Determining a group $G$ by looking at the number of homomorphisms $H\to G$

Question

I read somewhere that, given a finite group $G$, its structure is completely determined from the knowledge of the values of $|\{H\to G\}|$ (the number of homomorphisms from $H$ to $G$) as $H$ varies over all finite groups.

This has a nice corollary: if $G\times G\cong G'\times G'$ then $G\cong G'$.

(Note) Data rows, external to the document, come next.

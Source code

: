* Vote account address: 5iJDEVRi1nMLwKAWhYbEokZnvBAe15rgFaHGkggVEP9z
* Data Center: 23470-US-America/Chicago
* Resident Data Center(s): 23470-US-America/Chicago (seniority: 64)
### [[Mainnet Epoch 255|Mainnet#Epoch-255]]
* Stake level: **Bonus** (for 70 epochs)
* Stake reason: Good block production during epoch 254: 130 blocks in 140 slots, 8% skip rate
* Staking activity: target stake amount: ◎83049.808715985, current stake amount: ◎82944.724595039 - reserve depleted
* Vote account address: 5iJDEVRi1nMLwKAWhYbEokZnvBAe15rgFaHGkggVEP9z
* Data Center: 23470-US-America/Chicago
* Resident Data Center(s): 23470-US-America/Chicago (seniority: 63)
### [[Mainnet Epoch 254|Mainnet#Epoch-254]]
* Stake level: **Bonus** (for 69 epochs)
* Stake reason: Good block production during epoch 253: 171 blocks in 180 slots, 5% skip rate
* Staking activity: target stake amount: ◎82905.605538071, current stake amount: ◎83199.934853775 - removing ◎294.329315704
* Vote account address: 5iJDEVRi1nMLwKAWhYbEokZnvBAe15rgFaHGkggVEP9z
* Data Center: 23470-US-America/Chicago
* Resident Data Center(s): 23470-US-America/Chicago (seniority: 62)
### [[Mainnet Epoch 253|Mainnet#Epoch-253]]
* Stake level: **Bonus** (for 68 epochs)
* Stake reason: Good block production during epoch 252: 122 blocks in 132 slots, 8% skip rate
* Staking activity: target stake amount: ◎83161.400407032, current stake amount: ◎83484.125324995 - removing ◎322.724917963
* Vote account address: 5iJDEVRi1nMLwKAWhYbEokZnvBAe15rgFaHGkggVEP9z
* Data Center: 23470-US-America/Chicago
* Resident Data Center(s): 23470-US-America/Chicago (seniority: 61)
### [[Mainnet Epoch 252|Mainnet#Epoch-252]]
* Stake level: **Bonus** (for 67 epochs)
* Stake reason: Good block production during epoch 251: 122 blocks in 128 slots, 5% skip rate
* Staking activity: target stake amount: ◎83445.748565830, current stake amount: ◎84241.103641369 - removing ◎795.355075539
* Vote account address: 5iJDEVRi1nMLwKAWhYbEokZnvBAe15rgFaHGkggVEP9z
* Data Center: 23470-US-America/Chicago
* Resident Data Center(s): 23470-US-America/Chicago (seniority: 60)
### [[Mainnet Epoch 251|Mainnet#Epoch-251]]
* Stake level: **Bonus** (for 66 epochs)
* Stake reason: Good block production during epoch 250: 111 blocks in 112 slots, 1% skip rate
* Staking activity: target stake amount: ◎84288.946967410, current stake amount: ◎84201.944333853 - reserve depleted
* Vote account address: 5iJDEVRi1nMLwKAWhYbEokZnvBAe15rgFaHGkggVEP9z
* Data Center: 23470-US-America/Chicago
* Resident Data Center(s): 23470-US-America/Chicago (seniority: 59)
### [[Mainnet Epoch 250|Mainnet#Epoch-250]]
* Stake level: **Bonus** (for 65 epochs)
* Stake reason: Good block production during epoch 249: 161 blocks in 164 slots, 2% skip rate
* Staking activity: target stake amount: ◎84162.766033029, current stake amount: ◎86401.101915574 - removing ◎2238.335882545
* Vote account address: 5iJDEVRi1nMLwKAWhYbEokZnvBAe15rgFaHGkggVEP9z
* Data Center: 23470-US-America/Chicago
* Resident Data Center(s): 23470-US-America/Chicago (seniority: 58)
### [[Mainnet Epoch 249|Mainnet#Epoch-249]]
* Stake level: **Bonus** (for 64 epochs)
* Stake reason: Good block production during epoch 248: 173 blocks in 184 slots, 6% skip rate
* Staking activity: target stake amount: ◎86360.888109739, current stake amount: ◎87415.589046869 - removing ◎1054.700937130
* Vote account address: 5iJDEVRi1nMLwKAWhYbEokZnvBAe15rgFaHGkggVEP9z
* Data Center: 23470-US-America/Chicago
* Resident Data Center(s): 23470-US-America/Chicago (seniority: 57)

How does one prove the first assertion? If the proof is not hard, I'd prefer an answer in form of a (series of) hint(s).

Answer 1

Maybe the following works, please tell me if this is correct.
Let $\beta(H)$ be the number of homomorphisms $H\to G$ (which we know).
We show that the number $\alpha(H)$ of injective homomorphisms $H\to G$ is uniquely determined by $\beta(\cdot)$, by strong induction on $n=|H|$:
if $n=1$ then trivially $\alpha(\{e\})=1$. Now assume the thesis for $m<n$.
We observe that, for any fixed $H$ with $|H|=n$ and any $K\trianglelefteq H$, there is an obvious correspondence between $\{\phi:H\to G\text{ s.t. Ker}(\phi)=K\}$ and $\{\psi:H/K\to G\text{ injective}\}$. So
$\beta(H)=\alpha(H)+\sum_{\{e\}\neq K\trianglelefteq H}\alpha(H/K)$
and all the terms in the sum are already determined as $|H/K|<n$, hence $\alpha(H)$ is determined too.
Now $|G|=\max\{|H|:\alpha(H)>0\}$, so $|G|$ is uniquely determined. Finally if $G,G'$ have the same function $\beta(\cdot)$, they have the same $\alpha(\cdot)$, so since $\alpha(G)>0$ there exists an injective homomorphism $G\to G'$. This is an isomorphism as $|G|=|G'|$.